On crowded ships with unclean circumstances that allowed the disease to spread unchecked, an unprecedented number of Irish immigrants (approximately 100,000 sailing for Québec in 1847) set sail. More than 5,000 immigrants lost their lives in transit, and many more were sick or weak from starvation when they reached Grosse-Île.
The island lacked the resources to care for a large number of sick immigrants, and at the time, little was known about the transmission mechanisms of infectious diseases or the most effective ways to treat them. Thousands of immigrants perished at Grosse-Île in 1847 as a result.
Treatment of Infectious Diseases Advances
Following 1847, knowledge about how to treat infectious infections was gained, and efforts were made to update the facilities.
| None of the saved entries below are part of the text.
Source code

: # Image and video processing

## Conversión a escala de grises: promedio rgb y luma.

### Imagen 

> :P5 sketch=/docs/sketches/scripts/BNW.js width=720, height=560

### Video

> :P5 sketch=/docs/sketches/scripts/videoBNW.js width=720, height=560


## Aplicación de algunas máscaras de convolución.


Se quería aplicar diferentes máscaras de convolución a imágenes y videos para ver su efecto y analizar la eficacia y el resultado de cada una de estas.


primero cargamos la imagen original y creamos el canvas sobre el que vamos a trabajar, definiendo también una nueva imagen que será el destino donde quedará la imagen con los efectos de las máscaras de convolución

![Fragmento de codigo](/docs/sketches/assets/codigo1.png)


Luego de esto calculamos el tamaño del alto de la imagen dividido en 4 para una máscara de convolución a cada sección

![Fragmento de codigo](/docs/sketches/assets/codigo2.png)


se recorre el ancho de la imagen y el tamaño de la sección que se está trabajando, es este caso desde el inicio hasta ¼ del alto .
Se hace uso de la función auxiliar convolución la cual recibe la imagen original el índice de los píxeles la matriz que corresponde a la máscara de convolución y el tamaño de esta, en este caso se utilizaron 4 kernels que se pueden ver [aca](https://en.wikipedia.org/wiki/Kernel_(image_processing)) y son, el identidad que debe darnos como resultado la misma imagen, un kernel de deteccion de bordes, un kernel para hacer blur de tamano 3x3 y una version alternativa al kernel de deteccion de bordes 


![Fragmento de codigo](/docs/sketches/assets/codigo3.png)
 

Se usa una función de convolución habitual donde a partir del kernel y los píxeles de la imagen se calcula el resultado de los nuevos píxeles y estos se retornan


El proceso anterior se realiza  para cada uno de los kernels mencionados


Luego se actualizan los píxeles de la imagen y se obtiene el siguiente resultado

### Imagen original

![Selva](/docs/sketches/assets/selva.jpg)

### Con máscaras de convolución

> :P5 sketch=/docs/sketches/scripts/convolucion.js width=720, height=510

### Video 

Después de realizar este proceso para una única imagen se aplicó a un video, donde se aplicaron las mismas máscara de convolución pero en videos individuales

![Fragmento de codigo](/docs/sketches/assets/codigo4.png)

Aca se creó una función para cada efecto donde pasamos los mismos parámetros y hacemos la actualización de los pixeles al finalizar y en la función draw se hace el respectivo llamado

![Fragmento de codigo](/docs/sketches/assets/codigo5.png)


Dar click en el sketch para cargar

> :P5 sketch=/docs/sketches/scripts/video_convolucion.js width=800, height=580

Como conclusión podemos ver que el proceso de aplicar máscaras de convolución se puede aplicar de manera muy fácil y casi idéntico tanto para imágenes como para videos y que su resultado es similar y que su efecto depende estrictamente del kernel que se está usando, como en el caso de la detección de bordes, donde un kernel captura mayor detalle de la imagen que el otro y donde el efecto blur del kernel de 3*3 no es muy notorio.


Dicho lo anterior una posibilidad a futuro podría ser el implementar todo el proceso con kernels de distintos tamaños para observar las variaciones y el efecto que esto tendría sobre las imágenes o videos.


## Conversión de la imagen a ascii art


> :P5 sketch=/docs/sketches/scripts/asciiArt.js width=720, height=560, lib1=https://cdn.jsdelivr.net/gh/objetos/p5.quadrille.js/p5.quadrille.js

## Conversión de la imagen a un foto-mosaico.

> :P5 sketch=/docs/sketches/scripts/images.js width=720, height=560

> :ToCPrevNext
Comfortable first-, second-, and third-class hotels were built on the island starting in the late 19th century, and the procedure for processing immigrants through quarantine was improved.
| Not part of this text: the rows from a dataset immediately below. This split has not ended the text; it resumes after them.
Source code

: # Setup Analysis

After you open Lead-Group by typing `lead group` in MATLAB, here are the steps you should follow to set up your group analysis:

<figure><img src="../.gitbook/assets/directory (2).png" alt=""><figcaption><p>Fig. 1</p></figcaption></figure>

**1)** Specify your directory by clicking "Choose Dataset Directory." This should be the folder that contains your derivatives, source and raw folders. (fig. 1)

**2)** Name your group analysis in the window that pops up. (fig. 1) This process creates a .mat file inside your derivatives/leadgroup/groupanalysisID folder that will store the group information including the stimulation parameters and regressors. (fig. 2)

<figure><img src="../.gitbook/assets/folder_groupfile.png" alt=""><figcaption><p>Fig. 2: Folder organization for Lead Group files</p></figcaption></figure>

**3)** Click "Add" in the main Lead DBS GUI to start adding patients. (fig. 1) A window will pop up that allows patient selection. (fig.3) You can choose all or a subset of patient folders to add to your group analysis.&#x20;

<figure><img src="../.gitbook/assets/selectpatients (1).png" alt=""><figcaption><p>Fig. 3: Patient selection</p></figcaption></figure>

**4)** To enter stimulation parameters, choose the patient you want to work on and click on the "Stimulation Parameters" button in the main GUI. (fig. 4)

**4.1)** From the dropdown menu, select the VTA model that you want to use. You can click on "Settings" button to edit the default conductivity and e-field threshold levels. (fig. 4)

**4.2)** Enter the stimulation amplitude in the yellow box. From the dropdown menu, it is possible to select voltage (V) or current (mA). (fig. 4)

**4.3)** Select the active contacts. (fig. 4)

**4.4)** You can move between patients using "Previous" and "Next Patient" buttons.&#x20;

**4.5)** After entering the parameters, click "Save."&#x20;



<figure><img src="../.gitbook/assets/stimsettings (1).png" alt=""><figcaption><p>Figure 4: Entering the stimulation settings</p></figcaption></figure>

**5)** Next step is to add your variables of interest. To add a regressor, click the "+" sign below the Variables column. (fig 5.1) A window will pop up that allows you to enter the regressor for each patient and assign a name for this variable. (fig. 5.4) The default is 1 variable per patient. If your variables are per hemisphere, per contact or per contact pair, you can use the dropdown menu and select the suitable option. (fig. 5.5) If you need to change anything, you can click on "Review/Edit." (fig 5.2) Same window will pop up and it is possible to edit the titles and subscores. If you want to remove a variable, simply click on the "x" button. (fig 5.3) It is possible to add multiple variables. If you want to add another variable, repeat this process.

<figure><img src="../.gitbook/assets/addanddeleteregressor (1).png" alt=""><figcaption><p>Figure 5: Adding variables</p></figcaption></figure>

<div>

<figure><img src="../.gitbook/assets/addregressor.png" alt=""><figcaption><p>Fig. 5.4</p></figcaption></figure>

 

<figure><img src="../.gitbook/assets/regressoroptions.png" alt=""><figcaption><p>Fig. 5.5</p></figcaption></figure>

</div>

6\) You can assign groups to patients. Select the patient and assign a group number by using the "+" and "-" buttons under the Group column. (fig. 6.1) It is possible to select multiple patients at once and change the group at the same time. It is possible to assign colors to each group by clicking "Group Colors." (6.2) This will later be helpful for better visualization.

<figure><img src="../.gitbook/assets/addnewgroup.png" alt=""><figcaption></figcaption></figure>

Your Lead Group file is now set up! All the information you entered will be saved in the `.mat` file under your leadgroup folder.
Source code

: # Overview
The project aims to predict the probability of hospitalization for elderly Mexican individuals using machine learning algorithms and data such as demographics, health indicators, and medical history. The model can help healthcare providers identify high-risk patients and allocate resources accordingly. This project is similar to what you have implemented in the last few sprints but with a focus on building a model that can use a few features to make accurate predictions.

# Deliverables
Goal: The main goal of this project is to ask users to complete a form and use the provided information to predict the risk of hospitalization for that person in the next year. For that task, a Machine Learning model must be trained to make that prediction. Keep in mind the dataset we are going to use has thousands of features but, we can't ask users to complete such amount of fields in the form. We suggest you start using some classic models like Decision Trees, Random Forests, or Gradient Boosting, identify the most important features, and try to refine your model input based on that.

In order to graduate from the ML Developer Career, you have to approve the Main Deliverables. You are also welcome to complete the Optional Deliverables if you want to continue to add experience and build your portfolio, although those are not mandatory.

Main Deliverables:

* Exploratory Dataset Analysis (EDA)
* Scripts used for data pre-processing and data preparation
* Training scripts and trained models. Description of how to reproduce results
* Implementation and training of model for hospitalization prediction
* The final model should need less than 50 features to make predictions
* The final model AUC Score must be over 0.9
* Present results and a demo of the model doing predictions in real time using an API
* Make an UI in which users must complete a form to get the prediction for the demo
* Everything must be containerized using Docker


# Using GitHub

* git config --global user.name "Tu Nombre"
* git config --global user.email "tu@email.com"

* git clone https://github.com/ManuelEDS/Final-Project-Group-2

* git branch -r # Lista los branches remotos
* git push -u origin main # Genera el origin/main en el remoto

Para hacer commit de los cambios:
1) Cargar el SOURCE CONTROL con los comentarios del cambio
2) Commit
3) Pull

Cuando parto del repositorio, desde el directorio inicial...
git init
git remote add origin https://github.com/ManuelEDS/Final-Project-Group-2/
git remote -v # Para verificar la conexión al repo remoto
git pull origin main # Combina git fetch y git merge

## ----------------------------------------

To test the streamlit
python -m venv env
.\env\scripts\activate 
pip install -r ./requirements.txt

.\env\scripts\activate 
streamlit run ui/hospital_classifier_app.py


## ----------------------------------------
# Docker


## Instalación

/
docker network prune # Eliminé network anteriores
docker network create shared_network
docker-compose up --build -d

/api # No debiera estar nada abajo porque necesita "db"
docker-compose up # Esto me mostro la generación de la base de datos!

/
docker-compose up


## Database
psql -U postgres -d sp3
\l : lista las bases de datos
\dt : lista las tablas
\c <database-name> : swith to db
Up to the First World War and the Great Depression, which significantly reduced immigration, large numbers of immigrants kept arriving and passing through the facilities. The Grosse-Île quarantine station was shut down in 1937 after it was decided that, in the majority of cases, quarantine was no longer necessary because any illnesses could be treated immediately upon arrival at the Immigrant Hospital in Québec City.
Canadian National Historic Site
Today, Grosse-ile and the Irish Memorial National Historic Site of Canada honor both the significance of immigration to Canada (primarily through the entry port of Québec) and the awful experiences Irish immigrants had, particularly during the typhus epidemic of 1847. The Grosse Île quarantine station has been under Parks Canada’s management since 1993 and was designated as having national historic value in 1974.
Making Travel Plans to Grosse-Île, Quebec
From Québec City and Rivière-du-Loup, respectively, it takes 45 minutes and 1.5 hours to get to Grosse-Île.
Directions to Grosse-Île
There are only two methods to get to the island: by plane or by boat, however, it goes without saying that boat travel is more popular. Private ferry operator Les Croisières Lachance offers trips to Grosse-Île, Quebec, from Berthier-sur-Mer on the St. Lawrence River’s southern bank. Tickets for the cruise must be reserved in advance and include admission to Parks Canada.
From Québec City, go south over the Pierre-Laporte Bridge and follow Highway 20 East in the direction of Rivière-du-Loup. Take exit 364, head south toward Berthier-sur-Mer, and then follow the marina signs. It takes roughly 45 minutes to travel from Québec City, 2 hours 50 minutes to travel to Montréal, and 1 hour 25 minutes to travel to Rivière-du-Loup.
There are a variety of cruises available from late May to early October, depending on when you want to go. There was only one cruise per day while we were there in June, departing from Berthier-sur-Mer at 9:45 am and arriving at Grosse-Île at roughly 10:30 am. We were given 4 hours on the island before the ship left once more at 2:30 p.m. In peak season, there are typically two cruises offered per day. For available dates and times, view the cruise schedule online.
What You Must Understand
- The site is open seasonally from late May to early October (May 18–October 10, 2022), with limited hours on Saturdays and Sundays through June 23 and daily from June 24 to September 5. From September 5 through October 10, the park is accessible Wednesday through Sunday. The duration of the visit is determined on the private ferry company’s timetable (generally about 4 hours).
- The price the boat business charges includes Parks Canada admission costs.
- Always use sturdy walking shoes.
- Since you’ll be spending a lot of time outside on the island, wear proper clothing. Even when the weather is nice on land, the boat journey can still be chilly.
- Although there are picnic tables and interior dining space, there isn’t a complete meal service, so bring your own food or place an order in advance with the boat operator.